--- MATERIAL PROVIDED Enclosed Below ---

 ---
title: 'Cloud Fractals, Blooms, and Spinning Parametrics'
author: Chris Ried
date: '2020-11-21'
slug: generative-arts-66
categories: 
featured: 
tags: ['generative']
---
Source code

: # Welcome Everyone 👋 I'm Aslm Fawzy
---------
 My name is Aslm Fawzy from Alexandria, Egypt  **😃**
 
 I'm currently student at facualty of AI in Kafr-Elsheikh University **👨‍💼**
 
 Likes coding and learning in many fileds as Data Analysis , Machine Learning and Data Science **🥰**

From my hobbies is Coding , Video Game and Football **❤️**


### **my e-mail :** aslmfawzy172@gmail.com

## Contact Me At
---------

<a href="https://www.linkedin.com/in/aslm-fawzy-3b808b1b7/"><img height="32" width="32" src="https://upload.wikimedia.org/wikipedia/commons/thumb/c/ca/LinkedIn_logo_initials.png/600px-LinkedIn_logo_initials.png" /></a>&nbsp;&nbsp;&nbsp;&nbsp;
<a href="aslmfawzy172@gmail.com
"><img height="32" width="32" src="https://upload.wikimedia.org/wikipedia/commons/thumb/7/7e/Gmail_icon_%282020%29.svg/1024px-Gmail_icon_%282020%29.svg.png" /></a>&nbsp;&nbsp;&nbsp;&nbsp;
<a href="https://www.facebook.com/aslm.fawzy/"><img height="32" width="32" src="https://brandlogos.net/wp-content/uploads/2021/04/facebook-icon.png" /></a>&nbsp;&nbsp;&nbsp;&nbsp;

--- End of Enclosed MATERIAL PROVIDED ---
--- MATERIAL PROVIDED Enclosed Below ---

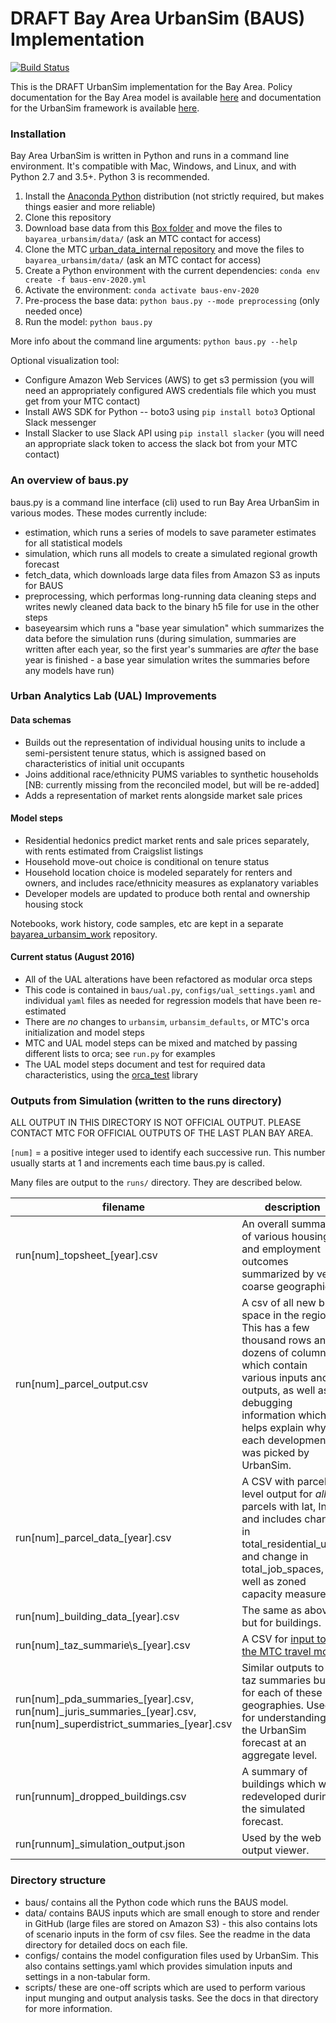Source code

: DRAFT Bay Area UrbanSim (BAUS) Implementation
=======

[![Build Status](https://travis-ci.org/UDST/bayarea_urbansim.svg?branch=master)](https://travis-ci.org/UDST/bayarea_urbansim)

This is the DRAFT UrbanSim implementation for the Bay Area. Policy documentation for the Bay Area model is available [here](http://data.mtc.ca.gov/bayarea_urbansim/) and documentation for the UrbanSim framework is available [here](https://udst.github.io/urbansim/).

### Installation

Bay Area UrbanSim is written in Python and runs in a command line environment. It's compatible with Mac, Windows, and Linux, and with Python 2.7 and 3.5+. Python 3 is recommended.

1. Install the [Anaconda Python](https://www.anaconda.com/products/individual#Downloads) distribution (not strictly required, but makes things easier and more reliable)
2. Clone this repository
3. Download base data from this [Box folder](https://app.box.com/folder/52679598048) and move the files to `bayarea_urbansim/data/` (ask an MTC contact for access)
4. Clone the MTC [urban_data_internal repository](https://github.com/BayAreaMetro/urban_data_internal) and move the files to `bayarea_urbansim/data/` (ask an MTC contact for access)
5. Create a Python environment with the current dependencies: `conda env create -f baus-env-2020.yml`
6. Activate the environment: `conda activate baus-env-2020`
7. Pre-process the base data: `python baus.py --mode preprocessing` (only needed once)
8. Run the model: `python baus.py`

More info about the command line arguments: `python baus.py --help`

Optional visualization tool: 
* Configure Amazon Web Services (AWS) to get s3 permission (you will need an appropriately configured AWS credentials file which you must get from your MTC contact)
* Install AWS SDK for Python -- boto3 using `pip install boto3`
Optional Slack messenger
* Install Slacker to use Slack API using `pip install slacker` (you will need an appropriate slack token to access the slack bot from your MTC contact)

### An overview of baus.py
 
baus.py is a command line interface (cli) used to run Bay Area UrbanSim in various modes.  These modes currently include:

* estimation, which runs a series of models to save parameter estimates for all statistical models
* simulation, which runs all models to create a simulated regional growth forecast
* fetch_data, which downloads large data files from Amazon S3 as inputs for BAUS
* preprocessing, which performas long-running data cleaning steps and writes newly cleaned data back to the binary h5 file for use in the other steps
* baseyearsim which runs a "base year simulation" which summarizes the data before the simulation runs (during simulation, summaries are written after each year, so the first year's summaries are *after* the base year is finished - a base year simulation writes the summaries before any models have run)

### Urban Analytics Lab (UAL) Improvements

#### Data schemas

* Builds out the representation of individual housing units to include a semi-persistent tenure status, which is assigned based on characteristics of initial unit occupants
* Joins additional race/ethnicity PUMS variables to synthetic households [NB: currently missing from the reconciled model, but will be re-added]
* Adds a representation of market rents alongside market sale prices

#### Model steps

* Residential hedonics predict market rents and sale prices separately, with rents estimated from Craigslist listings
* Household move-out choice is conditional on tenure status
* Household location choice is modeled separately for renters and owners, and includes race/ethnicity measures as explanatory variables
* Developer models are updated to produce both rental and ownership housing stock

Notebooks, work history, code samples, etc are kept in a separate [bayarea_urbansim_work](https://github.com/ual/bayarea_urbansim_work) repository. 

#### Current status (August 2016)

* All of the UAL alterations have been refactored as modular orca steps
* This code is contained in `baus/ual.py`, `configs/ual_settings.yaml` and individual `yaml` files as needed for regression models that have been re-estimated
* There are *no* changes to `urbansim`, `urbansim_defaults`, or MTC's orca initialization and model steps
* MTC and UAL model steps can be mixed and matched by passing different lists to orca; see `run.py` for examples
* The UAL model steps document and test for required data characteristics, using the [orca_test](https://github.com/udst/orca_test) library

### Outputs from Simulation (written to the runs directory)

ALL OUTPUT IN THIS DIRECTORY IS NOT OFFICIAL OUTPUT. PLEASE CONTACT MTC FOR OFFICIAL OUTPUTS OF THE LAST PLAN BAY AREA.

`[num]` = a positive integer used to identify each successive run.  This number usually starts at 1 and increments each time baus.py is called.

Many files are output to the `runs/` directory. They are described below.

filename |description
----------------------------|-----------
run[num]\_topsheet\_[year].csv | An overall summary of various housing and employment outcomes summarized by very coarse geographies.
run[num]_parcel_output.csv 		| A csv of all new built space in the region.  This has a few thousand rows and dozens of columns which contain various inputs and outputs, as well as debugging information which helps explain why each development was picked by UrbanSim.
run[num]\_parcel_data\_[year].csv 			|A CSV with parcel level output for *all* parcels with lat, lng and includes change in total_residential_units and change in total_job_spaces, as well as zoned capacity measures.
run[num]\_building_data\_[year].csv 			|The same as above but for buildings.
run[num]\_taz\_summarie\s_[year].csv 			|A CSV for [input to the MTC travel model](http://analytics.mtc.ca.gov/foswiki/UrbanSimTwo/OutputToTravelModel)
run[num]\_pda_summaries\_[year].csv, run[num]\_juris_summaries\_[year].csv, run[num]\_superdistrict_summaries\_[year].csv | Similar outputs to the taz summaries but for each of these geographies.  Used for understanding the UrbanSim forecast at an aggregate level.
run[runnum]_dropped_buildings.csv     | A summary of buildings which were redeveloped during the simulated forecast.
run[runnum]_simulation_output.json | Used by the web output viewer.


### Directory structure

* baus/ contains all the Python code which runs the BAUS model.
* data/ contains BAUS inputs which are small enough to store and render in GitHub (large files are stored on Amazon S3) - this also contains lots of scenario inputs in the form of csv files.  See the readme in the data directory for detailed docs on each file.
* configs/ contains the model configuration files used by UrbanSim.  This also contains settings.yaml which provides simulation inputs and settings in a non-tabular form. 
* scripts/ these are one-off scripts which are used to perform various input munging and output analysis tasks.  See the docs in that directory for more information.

--- End of Enclosed MATERIAL PROVIDED ---

> HOW TO COMPLETE THIS TASK
Scan the preceding records for lines with the word "rents". Say how many there are and nothing else.

> RESPONSE FOR THIS EXERCISE
2